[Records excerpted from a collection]
+++

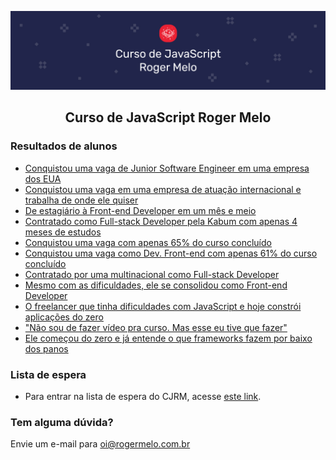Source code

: ![](assets/banner-cjrm-readme.jpg)

<h2 align="center">
  Curso de JavaScript Roger Melo
</h2>

### Resultados de alunos

- [Conquistou uma vaga de Junior Software Engineer em uma empresa dos EUA](https://drive.google.com/file/d/13QA07uI-eZTr5I7GaMl8QW6b2D0ZXkBZ/view?usp=sharing)
- [Conquistou uma vaga em uma empresa de atuação internacional e trabalha de onde ele quiser](https://drive.google.com/file/d/1Giizabq5Q4LBtj5huXdcCuVNMa5Oefcb/view?usp=sharing)
- [De estagiário à Front-end Developer em um mês e meio](https://youtu.be/IvG47ce4kz0)
- [Contratado como Full-stack Developer pela Kabum com apenas 4 meses de estudos](https://youtu.be/8nwGTNKa6gM)
- [Conquistou uma vaga com apenas 65% do curso concluído](https://drive.google.com/file/d/1e1M018usvoQg0r4GmBL6t4xf-L6wSp1c/view?usp=sharing)
- [Conquistou uma vaga como Dev. Front-end com apenas 61% do curso concluído](https://drive.google.com/file/d/149B7RoLwNoKveTpCa1_tGa3GEs1VMBi2/view?usp=sharing)
- [Contratado por uma multinacional como Full-stack Developer](https://drive.google.com/file/d/1WQwzElmTwlZgvhLz8zf1pi-ZStjGb2Fh/view?usp=sharing)
- [Mesmo com as dificuldades, ele se consolidou como Front-end Developer](https://youtu.be/eBAav-o49vo)
- [O freelancer que tinha dificuldades com JavaScript e hoje constrói aplicações do zero](https://youtu.be/ohS6JsCmYys)
- ["Não sou de fazer vídeo pra curso. Mas esse eu tive que fazer"](https://youtu.be/tJ1hZGb0aOY)
- [Ele começou do zero e já entende o que frameworks fazem por baixo dos panos](https://youtu.be/oaANN2qb8dw)

### Lista de espera

- Para entrar na lista de espera do CJRM, acesse [este link](https://rogermelo.com.br/lista-espera-cjrm).

### Tem alguma dúvida?

Envie um e-mail para oi@rogermelo.com.br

+++

» What to do: Your answer should hold every line of the entries that contains the string "youtu".

» Response for this exercise:
- [De estagiário à Front-end Developer em um mês e meio](https://youtu.be/IvG47ce4kz0)
- [Contratado como Full-stack Developer pela Kabum com apenas 4 meses de estudos](https://youtu.be/8nwGTNKa6gM)
- [Mesmo com as dificuldades, ele se consolidou como Front-end Developer](https://youtu.be/eBAav-o49vo)
- [O freelancer que tinha dificuldades com JavaScript e hoje constrói aplicações do zero](https://youtu.be/ohS6JsCmYys)
- ["Não sou de fazer vídeo pra curso. Mas esse eu tive que fazer"](https://youtu.be/tJ1hZGb0aOY)
- [Ele começou do zero e já entende o que frameworks fazem por baixo dos panos](https://youtu.be/oaANN2qb8dw)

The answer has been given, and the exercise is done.